Si dice sempre che “tra il dire e il fare c’è di mezzo il mare”. Aggiungerei: “tra l’essere e il fare c’è di mezzo la Via Lattea”. Non fa rima, ma chi se ne frega… Quella che noi continuiamo a perpetrare è la confusione tra il fare/dire/pensare e l’essere o, per meglio dire, il livello di percezione dell’essere. Ne avevo già accennato una volta, quando ho molto brevemente fatto riferimento a un’altra massima degna da ospedale psichiatrico immediato: “noi siamo quello che facciamo”. Cazzata iperspaziale. La realtà è l’inverso: “facciamo quello che siamo” o, più precisamente, “facciamo in base a ciò che percepiamo di essere”.

Semplifico con un esempio. Se io sono l’anti-Einstein, una clamorosa chiavica in matematica, uno che non riesce a capacitarsi del perchè non si usino sempre le più stilose parentesi graffe al posto delle stucchevoli tonde, riuscirò mai a risolvere un’equazione differenziale di ordine 4? Neanche in sogno.

E allora, come la mettiamo? “Siamo quello che facciamo” o “facciamo (in base a) quello che siamo”?

Orsù dunque, miei prodi lettori, favellate: donde risiede il sotterfugio? Dov’è la causa? Perchè quel pirla ha fatto fuori il suo compare? Perchè esiste l’èlite di potere? Il motivo è esattamente lo stesso per entrambi i fenomeni: scarsa percezione, poca consapevolezza, superficialità. Percependo solo a un “livello basso”, è facile fare casini: c’è tanto rumore, tanta frenesia, tanta confusione, tanto attaccamento. La realtà è molto coerente, ha delle leggi dalle quali non si scappa: più sei superficiale, nella percezione di te, più le tue parole saranno “vuote” e le tue azioni “stupide”. Semplice e imparziale: nessun giudizio, nessuna punizione.

Con gli Illuminati stessa roba. Evidentemente a un certo punto nella storia umana, un uomo (o una donna, per le pari opportunità) ha “pescato” da un basso livello d’essere e ha portato a manifestarsi un comportamento “basso”: magari ha pensato fosse meglio, per lui/lei, sfruttare il prossimo piuttosto che essere sul suo stesso piano.
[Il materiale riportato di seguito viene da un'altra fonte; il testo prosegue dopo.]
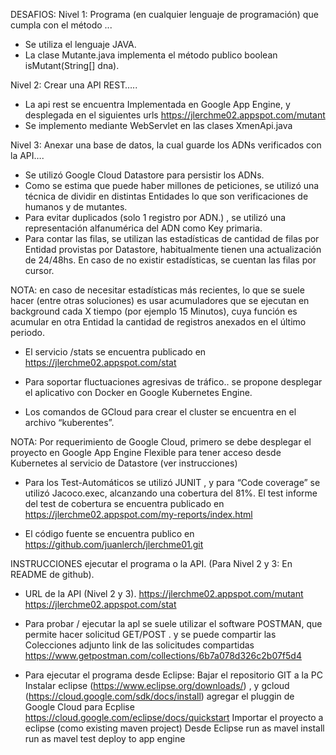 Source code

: DESAFIOS:
Nivel 1: Programa (en cualquier lenguaje de programación) que cumpla con el método ...

- Se utiliza el lenguaje JAVA. 
- La clase Mutante.java implementa el método publico boolean isMutant(String[] dna).


Nivel 2: Crear una API REST…..
- La api rest se encuentra Implementada en Google App Engine, y desplegada en el siguientes  urls
  https://jlerchme02.appspot.com/mutant
- Se implemento mediante  WebServlet en las clases XmenApi.java

Nivel 3: Anexar una base de datos, la cual guarde los ADNs verificados con la API….
- Se utilizó Google Cloud  Datastore para persistir los ADNs.
- Como se estima que puede haber millones de peticiones, se utilizó una técnica de dividir en distintas Entidades lo que son verificaciones de humanos y de mutantes.
- Para evitar duplicados (solo 1 registro por ADN.) , se utilizó una representación alfanumérica del ADN como Key primaria.
- Para contar las filas, se utilizan las estadísticas de cantidad de filas por Entidad provistas por Datastore, habitualmente tienen una actualización de 24/48hs. 
  En caso de no existir estadísticas, se cuentan las filas por cursor.

NOTA: en caso de necesitar estadísticas más recientes, lo que se suele hacer (entre otras soluciones) es usar acumuladores que se ejecutan en background cada X tiempo (por ejemplo 15 Minutos), cuya función es acumular en otra Entidad la cantidad de registros anexados en el último periodo.

- El servicio /stats se encuentra publicado en 
https://jlerchme02.appspot.com/stat

- Para soportar fluctuaciones agresivas de tráfico.. se propone desplegar el aplicativo con Docker en  Google Kubernetes Engine. 

- Los comandos de GCloud para crear el cluster se encuentra en el archivo “kuberentes”. 

NOTA: Por requerimiento de Google Cloud, primero se debe desplegar el proyecto en Google App Engine Flexible para tener acceso desde Kubernetes al servicio de Datastore (ver instrucciones)

 
- Para los Test-Automáticos se utilizó JUNIT , y para “Code coverage” se utilizó Jacoco.exec, alcanzando una cobertura del 81%.
  El test informe del test de  cobertura  se encuentra publicado en https://jlerchme02.appspot.com/my-reports/index.html

- El código fuente se encuentra publico en 
https://github.com/juanlerch/jlerchme01.git

INSTRUCCIONES  ejecutar el programa o la API. (Para Nivel 2 y 3: En README de github).

- URL de la API (Nivel 2 y 3).
https://jlerchme02.appspot.com/mutant
https://jlerchme02.appspot.com/stat

- Para probar / ejecutar la apl se suele utilizar el software POSTMAN, que permite hacer solicitud GET/POST . y se puede compartir las Colecciones 
adjunto link de las solicitudes compartidas https://www.getpostman.com/collections/6b7a078d326c2b07f5d4

- Para ejecutar el programa desde Eclipse:
  Bajar el repositorio GIT a la PC
  Instalar eclipse (https://www.eclipse.org/downloads/) , y gcloud (https://cloud.google.com/sdk/docs/install)
  agregar el pluggin de Google Cloud para Ecplise https://cloud.google.com/eclipse/docs/quickstart
  Importar el proyecto a eclipse (como existing maven project)
  Desde Eclipse
    run as mavel install
    run as mavel test
    deploy to app engine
Per lui/lei doveva sembrare la cosa giusta da fare e, all’epoca, non c’erano Illuminati, èlite o altro di sorta: era il primo (o la prima) a comportarsi così, spontaneamente. Dove risiedeva, allora, la causa? Era esterna o veniva da qualche parte all’interno?

Da lì in poi, fino ai giorni nostri, i “discendenti” di quel cretino o quella cretina si sono adoperati in tutti i modi possibili e immaginabili per favorire e preservare la loro posizione di vantaggio, rincretinendo ancora di più i loro simili. Punto. C’è stata una causa: il livello di consapevolezza, o la percezione di sè, o lo stato d’essere, è sceso sotto una “soglia”, potremmo dire. E, con questa “caduta” (ammicco ammicco), c’è stata una conseguenza: l’emersione di pensieri e comportamenti non propriamente eleganti. Di nuovo: semplice e imparziale.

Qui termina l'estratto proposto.